(Instructions for the task): Using the records that appear below, write out exactly the lines from the one with "h3. Example Code" through the one with "Choose meaningful examples", keeping both end lines.

(Data extracts):
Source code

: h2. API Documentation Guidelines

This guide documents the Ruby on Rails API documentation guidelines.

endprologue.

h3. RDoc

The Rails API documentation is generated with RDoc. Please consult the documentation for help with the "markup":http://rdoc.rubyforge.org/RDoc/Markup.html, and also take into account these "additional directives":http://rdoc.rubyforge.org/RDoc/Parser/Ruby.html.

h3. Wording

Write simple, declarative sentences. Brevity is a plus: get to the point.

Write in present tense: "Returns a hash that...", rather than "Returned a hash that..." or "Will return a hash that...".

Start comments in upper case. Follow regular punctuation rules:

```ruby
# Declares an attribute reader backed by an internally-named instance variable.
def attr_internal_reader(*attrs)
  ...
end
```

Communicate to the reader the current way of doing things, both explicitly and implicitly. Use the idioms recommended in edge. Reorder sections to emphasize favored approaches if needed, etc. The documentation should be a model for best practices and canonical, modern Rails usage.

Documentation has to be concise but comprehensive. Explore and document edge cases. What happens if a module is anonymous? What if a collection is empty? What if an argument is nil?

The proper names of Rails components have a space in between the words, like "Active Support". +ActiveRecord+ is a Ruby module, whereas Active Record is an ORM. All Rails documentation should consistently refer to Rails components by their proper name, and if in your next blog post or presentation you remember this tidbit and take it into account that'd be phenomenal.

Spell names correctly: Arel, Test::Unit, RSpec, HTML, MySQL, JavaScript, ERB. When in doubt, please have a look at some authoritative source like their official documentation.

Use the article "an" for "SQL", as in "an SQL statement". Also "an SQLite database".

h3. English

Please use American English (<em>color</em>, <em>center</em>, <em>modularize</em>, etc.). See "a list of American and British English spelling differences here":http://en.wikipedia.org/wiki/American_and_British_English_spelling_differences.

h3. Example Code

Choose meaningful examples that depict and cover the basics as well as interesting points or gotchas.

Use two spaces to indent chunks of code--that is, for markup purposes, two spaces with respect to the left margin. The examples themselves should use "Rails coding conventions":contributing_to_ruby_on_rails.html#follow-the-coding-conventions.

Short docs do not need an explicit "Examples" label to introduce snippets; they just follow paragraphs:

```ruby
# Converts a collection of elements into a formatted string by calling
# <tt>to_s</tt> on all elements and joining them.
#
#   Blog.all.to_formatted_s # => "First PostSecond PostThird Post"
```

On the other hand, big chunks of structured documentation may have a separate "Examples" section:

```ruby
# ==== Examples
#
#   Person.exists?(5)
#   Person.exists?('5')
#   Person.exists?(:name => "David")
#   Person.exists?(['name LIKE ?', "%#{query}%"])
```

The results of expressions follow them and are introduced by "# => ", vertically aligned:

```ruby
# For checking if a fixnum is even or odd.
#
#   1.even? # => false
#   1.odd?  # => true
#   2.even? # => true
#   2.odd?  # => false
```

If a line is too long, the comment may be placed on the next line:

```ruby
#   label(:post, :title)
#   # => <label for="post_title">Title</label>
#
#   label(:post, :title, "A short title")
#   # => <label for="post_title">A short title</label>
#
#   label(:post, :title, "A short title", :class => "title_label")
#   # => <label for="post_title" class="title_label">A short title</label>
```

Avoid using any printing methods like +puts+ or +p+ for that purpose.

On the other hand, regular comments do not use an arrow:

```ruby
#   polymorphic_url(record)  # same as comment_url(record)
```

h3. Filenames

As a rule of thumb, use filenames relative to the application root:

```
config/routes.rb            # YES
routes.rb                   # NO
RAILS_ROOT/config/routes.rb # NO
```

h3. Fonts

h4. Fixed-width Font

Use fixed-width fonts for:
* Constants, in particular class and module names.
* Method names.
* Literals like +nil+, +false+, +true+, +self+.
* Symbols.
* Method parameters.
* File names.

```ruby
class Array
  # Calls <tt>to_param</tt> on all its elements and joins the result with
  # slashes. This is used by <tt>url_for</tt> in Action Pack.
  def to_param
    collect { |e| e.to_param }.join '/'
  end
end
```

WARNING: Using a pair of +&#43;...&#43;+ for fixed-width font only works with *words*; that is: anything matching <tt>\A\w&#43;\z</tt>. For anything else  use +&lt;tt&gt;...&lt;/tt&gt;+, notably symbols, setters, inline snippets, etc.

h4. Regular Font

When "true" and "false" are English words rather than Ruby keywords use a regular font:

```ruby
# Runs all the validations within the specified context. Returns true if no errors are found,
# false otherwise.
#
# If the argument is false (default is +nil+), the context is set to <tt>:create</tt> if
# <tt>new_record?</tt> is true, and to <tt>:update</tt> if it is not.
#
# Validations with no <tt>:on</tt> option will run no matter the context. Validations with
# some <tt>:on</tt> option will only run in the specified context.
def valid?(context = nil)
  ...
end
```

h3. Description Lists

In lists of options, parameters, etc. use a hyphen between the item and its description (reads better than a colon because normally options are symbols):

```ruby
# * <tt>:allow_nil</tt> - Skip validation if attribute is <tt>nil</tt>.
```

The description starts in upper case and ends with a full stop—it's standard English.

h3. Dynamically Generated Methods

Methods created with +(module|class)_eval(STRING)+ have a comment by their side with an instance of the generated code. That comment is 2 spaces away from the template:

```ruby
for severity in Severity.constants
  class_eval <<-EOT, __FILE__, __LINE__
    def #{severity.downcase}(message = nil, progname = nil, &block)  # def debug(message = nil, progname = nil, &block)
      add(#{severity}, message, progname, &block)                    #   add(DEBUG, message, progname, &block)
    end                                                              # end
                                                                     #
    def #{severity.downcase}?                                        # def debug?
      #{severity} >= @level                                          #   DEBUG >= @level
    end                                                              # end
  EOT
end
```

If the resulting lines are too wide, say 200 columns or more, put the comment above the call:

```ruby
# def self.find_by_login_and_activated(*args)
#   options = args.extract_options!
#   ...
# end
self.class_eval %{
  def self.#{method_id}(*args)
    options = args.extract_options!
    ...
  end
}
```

(Written response):
h3. Example Code

Choose meaningful examples that depict and cover the basics as well as interesting points or gotchas.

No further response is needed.